§ PROBLEM
The entire set of lines below should be copied exactly.

=== DATASET CONTENT ===

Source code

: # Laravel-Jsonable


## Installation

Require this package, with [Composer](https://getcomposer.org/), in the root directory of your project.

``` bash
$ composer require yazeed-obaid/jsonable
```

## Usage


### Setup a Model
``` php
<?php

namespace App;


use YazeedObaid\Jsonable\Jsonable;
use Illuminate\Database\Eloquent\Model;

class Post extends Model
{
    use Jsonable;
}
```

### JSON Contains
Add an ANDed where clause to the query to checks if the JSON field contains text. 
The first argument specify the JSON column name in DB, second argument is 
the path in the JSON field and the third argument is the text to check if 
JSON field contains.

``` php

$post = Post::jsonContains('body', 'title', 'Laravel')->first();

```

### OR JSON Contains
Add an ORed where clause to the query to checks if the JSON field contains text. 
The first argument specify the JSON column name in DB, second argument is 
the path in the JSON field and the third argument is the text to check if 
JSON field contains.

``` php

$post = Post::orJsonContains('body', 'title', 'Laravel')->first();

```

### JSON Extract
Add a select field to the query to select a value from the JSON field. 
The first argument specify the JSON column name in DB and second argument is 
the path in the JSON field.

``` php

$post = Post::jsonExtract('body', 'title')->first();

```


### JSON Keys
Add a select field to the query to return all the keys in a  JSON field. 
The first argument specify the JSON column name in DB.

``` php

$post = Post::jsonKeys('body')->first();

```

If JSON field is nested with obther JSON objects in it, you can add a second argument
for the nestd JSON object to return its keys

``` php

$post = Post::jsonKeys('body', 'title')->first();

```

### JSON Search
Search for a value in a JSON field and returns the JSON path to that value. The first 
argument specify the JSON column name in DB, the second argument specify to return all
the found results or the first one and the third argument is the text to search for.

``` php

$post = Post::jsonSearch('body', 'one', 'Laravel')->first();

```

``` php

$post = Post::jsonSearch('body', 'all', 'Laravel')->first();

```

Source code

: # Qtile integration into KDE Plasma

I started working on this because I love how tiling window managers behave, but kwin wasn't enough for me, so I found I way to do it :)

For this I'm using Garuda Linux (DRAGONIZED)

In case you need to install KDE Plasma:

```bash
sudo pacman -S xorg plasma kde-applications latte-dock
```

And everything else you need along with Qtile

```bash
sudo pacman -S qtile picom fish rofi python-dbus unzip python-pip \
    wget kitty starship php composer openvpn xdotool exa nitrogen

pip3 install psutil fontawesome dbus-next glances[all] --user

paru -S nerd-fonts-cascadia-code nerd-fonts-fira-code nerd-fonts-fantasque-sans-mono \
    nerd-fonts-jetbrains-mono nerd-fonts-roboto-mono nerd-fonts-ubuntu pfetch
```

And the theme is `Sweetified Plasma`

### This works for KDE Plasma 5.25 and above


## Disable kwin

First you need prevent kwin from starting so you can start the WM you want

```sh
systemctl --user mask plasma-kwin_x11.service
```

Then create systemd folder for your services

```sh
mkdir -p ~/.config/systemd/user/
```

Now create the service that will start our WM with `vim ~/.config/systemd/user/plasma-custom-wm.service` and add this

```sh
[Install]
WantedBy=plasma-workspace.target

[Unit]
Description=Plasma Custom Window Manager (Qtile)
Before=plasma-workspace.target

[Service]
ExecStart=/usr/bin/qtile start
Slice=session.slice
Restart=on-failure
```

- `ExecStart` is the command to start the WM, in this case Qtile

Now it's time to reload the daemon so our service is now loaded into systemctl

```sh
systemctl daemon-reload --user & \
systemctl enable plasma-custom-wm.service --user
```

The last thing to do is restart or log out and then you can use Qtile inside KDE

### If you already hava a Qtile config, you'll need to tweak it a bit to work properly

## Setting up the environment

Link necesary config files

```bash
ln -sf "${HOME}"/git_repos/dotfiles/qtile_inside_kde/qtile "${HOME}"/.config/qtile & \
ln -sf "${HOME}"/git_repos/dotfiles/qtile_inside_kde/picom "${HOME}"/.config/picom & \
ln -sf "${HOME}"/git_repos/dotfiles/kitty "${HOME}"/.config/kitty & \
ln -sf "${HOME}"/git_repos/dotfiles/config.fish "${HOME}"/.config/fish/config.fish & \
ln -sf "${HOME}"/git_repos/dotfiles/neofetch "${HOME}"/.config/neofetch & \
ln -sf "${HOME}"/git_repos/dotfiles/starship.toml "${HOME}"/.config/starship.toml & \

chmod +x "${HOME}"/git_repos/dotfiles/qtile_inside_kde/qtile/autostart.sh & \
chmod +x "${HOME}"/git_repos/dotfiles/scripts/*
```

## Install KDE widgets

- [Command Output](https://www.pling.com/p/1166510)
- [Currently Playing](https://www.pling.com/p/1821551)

===

§ WRITTEN RESPONSE
Source code

: # Laravel-Jsonable


## Installation

Require this package, with [Composer](https://getcomposer.org/), in the root directory of your project.

``` bash
$ composer require yazeed-obaid/jsonable
```

## Usage


### Setup a Model
``` php
<?php

namespace App;


use YazeedObaid\Jsonable\Jsonable;
use Illuminate\Database\Eloquent\Model;

class Post extends Model
{
    use Jsonable;
}
```

### JSON Contains
Add an ANDed where clause to the query to checks if the JSON field contains text. 
The first argument specify the JSON column name in DB, second argument is 
the path in the JSON field and the third argument is the text to check if 
JSON field contains.

``` php

$post = Post::jsonContains('body', 'title', 'Laravel')->first();

```

### OR JSON Contains
Add an ORed where clause to the query to checks if the JSON field contains text. 
The first argument specify the JSON column name in DB, second argument is 
the path in the JSON field and the third argument is the text to check if 
JSON field contains.

``` php

$post = Post::orJsonContains('body', 'title', 'Laravel')->first();

```

### JSON Extract
Add a select field to the query to select a value from the JSON field. 
The first argument specify the JSON column name in DB and second argument is 
the path in the JSON field.

``` php

$post = Post::jsonExtract('body', 'title')->first();

```


### JSON Keys
Add a select field to the query to return all the keys in a  JSON field. 
The first argument specify the JSON column name in DB.

``` php

$post = Post::jsonKeys('body')->first();

```

If JSON field is nested with obther JSON objects in it, you can add a second argument
for the nestd JSON object to return its keys

``` php

$post = Post::jsonKeys('body', 'title')->first();

```

### JSON Search
Search for a value in a JSON field and returns the JSON path to that value. The first 
argument specify the JSON column name in DB, the second argument specify to return all
the found results or the first one and the third argument is the text to search for.

``` php

$post = Post::jsonSearch('body', 'one', 'Laravel')->first();

```

``` php

$post = Post::jsonSearch('body', 'all', 'Laravel')->first();

```

Source code

: # Qtile integration into KDE Plasma

I started working on this because I love how tiling window managers behave, but kwin wasn't enough for me, so I found I way to do it :)

For this I'm using Garuda Linux (DRAGONIZED)

In case you need to install KDE Plasma:

```bash
sudo pacman -S xorg plasma kde-applications latte-dock
```

And everything else you need along with Qtile

```bash
sudo pacman -S qtile picom fish rofi python-dbus unzip python-pip \
    wget kitty starship php composer openvpn xdotool exa nitrogen

pip3 install psutil fontawesome dbus-next glances[all] --user

paru -S nerd-fonts-cascadia-code nerd-fonts-fira-code nerd-fonts-fantasque-sans-mono \
    nerd-fonts-jetbrains-mono nerd-fonts-roboto-mono nerd-fonts-ubuntu pfetch
```

And the theme is `Sweetified Plasma`

### This works for KDE Plasma 5.25 and above


## Disable kwin

First you need prevent kwin from starting so you can start the WM you want

```sh
systemctl --user mask plasma-kwin_x11.service
```

Then create systemd folder for your services

```sh
mkdir -p ~/.config/systemd/user/
```

Now create the service that will start our WM with `vim ~/.config/systemd/user/plasma-custom-wm.service` and add this

```sh
[Install]
WantedBy=plasma-workspace.target

[Unit]
Description=Plasma Custom Window Manager (Qtile)
Before=plasma-workspace.target

[Service]
ExecStart=/usr/bin/qtile start
Slice=session.slice
Restart=on-failure
```

- `ExecStart` is the command to start the WM, in this case Qtile

Now it's time to reload the daemon so our service is now loaded into systemctl

```sh
systemctl daemon-reload --user & \
systemctl enable plasma-custom-wm.service --user
```

The last thing to do is restart or log out and then you can use Qtile inside KDE

### If you already hava a Qtile config, you'll need to tweak it a bit to work properly

## Setting up the environment

Link necesary config files

```bash
ln -sf "${HOME}"/git_repos/dotfiles/qtile_inside_kde/qtile "${HOME}"/.config/qtile & \
ln -sf "${HOME}"/git_repos/dotfiles/qtile_inside_kde/picom "${HOME}"/.config/picom & \
ln -sf "${HOME}"/git_repos/dotfiles/kitty "${HOME}"/.config/kitty & \
ln -sf "${HOME}"/git_repos/dotfiles/config.fish "${HOME}"/.config/fish/config.fish & \
ln -sf "${HOME}"/git_repos/dotfiles/neofetch "${HOME}"/.config/neofetch & \
ln -sf "${HOME}"/git_repos/dotfiles/starship.toml "${HOME}"/.config/starship.toml & \

chmod +x "${HOME}"/git_repos/dotfiles/qtile_inside_kde/qtile/autostart.sh & \
chmod +x "${HOME}"/git_repos/dotfiles/scripts/*
```

## Install KDE widgets

- [Command Output](https://www.pling.com/p/1166510)
- [Currently Playing](https://www.pling.com/p/1821551)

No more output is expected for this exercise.